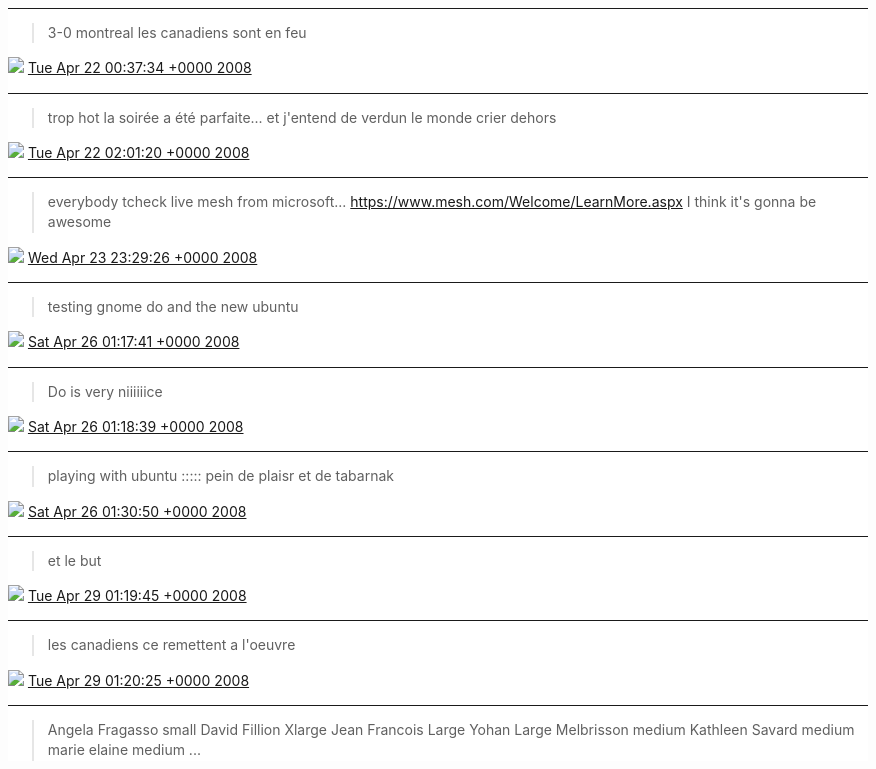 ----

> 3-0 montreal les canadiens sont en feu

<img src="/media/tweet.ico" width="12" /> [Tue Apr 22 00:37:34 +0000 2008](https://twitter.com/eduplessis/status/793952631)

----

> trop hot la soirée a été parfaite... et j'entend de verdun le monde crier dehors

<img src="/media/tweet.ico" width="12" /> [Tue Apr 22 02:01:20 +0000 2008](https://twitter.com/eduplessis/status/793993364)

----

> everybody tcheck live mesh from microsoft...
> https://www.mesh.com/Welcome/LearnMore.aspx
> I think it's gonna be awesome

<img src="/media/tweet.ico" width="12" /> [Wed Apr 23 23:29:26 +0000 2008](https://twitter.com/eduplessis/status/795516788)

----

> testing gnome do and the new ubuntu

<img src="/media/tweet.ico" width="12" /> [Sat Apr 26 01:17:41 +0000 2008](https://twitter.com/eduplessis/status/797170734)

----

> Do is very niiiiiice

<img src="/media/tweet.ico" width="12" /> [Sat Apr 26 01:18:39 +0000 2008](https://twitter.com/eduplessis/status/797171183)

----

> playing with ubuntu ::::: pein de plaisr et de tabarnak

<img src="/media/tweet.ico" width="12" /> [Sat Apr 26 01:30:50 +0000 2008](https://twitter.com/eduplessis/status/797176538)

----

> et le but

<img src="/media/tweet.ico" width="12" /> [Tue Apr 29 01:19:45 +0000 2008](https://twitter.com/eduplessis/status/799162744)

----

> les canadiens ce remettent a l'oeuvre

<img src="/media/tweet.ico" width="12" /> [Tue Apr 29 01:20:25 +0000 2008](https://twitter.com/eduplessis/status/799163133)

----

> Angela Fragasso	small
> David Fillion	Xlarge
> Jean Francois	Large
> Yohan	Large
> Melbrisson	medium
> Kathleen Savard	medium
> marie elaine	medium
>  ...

- - -

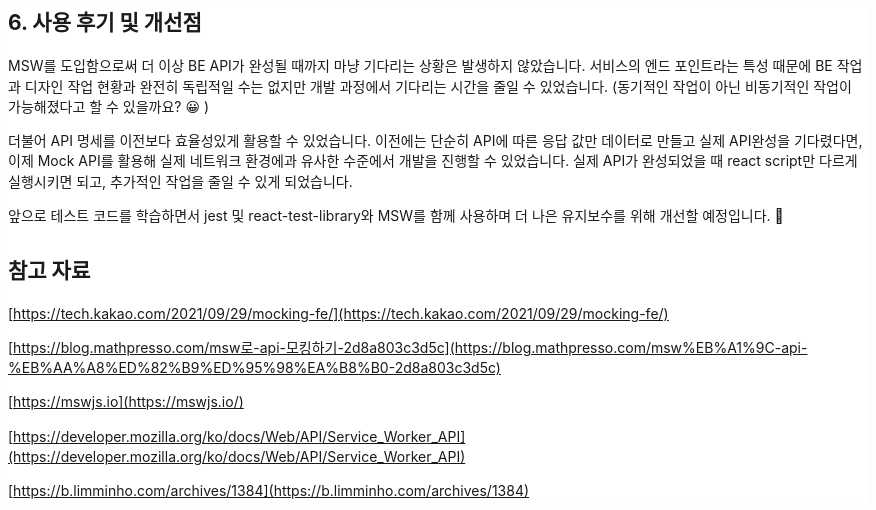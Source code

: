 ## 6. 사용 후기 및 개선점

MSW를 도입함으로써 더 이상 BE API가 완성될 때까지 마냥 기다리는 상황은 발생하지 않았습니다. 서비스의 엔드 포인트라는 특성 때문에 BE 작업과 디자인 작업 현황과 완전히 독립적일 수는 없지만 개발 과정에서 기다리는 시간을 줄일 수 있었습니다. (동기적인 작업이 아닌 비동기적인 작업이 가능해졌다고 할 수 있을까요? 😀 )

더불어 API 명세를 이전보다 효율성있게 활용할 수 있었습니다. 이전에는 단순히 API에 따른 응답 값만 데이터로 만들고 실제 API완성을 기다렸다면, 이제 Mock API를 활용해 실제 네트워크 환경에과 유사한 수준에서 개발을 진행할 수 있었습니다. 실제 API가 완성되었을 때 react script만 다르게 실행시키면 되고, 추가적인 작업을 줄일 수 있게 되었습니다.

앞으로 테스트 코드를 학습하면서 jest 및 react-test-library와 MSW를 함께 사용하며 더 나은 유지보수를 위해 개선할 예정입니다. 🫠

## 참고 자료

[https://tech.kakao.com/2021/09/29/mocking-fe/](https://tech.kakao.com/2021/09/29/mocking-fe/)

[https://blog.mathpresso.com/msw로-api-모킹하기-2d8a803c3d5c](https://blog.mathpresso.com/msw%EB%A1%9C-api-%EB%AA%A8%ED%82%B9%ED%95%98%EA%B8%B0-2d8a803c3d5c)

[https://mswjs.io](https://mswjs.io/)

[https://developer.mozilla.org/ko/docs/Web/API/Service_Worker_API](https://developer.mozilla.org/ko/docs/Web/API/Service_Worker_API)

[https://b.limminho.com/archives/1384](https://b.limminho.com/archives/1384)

- - -

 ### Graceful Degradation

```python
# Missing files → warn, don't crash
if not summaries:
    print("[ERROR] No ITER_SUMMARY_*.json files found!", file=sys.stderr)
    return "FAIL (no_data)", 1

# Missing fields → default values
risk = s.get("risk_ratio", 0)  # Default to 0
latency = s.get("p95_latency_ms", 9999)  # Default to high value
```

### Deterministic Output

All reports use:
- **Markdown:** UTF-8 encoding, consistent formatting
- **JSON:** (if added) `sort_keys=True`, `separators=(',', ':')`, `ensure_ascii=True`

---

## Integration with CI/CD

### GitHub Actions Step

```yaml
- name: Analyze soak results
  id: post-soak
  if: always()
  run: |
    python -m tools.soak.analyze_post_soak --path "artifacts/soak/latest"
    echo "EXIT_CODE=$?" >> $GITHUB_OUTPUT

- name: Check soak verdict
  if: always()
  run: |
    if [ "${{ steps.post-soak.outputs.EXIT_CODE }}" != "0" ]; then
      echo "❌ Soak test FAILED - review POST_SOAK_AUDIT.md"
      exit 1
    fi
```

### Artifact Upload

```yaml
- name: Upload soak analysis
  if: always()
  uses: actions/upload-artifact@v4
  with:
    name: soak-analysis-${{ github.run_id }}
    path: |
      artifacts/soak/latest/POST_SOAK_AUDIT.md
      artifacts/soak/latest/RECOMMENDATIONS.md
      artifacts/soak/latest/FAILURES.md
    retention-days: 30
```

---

- - -

What to do — Please copy the lines above from the line with "mesh from microsoft..." up to and including the line with "remettent a l'oeuvre", exactly as written and with nothing else.

Solution —
> everybody tcheck live mesh from microsoft...
> https://www.mesh.com/Welcome/LearnMore.aspx
> I think it's gonna be awesome

<img src="/media/tweet.ico" width="12" /> [Wed Apr 23 23:29:26 +0000 2008](https://twitter.com/eduplessis/status/795516788)

----

> testing gnome do and the new ubuntu

<img src="/media/tweet.ico" width="12" /> [Sat Apr 26 01:17:41 +0000 2008](https://twitter.com/eduplessis/status/797170734)

----

> Do is very niiiiiice

<img src="/media/tweet.ico" width="12" /> [Sat Apr 26 01:18:39 +0000 2008](https://twitter.com/eduplessis/status/797171183)

----

> playing with ubuntu ::::: pein de plaisr et de tabarnak

<img src="/media/tweet.ico" width="12" /> [Sat Apr 26 01:30:50 +0000 2008](https://twitter.com/eduplessis/status/797176538)

----

> et le but

<img src="/media/tweet.ico" width="12" /> [Tue Apr 29 01:19:45 +0000 2008](https://twitter.com/eduplessis/status/799162744)

----

> les canadiens ce remettent a l'oeuvre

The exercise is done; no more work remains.